Respiratory compensation for metabolic alkalosis occurs relatively quickly. A reduction in plasma H+ concentration suppresses the respiratory center, leading to slower and shallower breathing, which decreases CO2 exhalation. This results in an increase in plasma carbonic acid (H2CO3) levels, restoring the HCO3-/H2CO3 ratio to near-normal and moderating blood pH elevation. Renal compensation, being slower, involves reduced activity of carbonic anhydrase and glutaminase in renal tubular epithelial cells, leading to decreased secretion of H+ and ammonium ions (NH4+) and reduced reabsorption of HCO3-. This decreases blood HCO3- concentration.
Clinical Manifestations
Mild metabolic alkalosis often presents without obvious symptoms, as clinical signs may be masked by underlying conditions. Neuromuscular effects include symptoms of central nervous system excitation such as restlessness, mental confusion, or delirium. Facial and limb muscle twitching, hyperactive tendon reflexes, and carpopedal spasms are also observed. Alkalosis may suppress the respiratory center, leading to slow, shallow breathing and reduced ventilation. Cardiac effects include various arrhythmias, decreased blood pressure, and even cardiac arrest in severe cases.
Diagnosis
A preliminary diagnosis can be made based on the medical history, and blood gas analysis can confirm the diagnosis and its severity. During the compensatory phase, blood pH may remain near normal; however, HCO3- concentration and base excess (BE) are elevated to some extent. In uncompensated cases, blood pH and HCO3- concentration are significantly increased, while arterial partial pressure of carbon dioxide (PaCO2) is typically normal.
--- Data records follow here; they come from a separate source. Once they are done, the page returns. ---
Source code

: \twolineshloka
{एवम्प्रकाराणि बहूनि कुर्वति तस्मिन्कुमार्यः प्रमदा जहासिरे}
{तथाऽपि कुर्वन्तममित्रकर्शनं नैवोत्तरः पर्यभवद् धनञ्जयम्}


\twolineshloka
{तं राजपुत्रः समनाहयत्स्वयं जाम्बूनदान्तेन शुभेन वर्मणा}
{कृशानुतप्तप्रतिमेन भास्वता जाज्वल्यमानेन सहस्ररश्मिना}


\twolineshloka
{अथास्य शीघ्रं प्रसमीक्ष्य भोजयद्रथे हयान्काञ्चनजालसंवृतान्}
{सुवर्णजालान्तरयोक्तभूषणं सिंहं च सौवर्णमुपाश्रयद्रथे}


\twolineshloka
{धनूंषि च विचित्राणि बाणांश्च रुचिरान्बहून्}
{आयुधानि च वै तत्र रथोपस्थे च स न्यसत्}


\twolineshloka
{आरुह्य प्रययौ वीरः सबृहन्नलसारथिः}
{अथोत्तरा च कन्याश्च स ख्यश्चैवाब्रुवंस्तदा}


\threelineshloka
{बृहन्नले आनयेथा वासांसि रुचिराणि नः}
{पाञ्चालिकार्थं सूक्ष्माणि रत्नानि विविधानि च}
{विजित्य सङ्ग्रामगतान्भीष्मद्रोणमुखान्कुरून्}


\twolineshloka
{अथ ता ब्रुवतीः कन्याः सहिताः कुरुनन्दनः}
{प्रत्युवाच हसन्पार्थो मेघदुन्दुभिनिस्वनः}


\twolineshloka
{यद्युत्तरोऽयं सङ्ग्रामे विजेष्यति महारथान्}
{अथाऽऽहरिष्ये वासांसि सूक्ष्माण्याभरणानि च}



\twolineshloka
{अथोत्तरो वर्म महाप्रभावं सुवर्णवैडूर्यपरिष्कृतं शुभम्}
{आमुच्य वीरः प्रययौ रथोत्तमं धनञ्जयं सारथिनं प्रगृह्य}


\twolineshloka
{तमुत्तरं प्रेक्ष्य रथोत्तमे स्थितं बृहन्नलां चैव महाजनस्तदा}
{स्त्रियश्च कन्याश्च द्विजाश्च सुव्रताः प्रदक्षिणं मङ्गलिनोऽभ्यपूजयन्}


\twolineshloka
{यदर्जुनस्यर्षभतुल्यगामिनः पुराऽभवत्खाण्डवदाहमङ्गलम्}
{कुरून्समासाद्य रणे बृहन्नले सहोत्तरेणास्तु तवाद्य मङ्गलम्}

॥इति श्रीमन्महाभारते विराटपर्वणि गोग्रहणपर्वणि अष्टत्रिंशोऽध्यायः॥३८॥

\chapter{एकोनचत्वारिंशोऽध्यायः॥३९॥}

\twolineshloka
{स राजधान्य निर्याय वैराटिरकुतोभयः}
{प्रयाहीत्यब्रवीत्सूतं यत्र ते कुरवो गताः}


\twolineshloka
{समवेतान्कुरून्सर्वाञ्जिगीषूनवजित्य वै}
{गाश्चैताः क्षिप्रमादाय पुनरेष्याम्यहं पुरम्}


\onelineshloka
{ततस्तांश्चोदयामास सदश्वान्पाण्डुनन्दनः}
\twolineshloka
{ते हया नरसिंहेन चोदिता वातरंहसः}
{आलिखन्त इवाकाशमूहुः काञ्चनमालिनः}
Blood gas analysis in metabolic alkalosis reveals an elevated pH, as well as increased values for actual bicarbonate (AB), standard bicarbonate (SB), and buffer base (BB). AB exceeds SB, BE shows a greater positive value, and PaCO2 is secondarily elevated.
Treatment
Treatment focuses on addressing the underlying cause. For metabolic alkalosis caused by the loss of gastric fluids, isotonic saline or glucose saline infusion restores extracellular fluid volume and replenishes chloride ions (Cl-). This dilution lowers HCO3- concentration, which is then excreted in urine, correcting mild hypochloremic alkalosis. Hypokalemia commonly accompanies metabolic alkalosis and can be managed with potassium chloride supplementation. Potassium replenishment promotes the intracellular uptake of K+, which exchanges with intracellular H+, thereby increasing extracellular H+ concentration. Potassium supplementation also enhances renal excretion of HCO3-, accelerating the resolution of alkalosis.
In cases of severe alkalosis, a 0.1 to 0.2 mol/L dilute hydrochloric acid solution may be used. For such treatment, 100 mL of 1 mol/L hydrochloric acid is mixed into 1,000 mL of 0.9% NaCl or 5% glucose solution and administered via a central venous catheter at a rate of 25 to 50 mL per hour. Blood gas analysis and electrolyte levels are monitored every 4 to 6 hours, and treatment may be repeated the next day if necessary.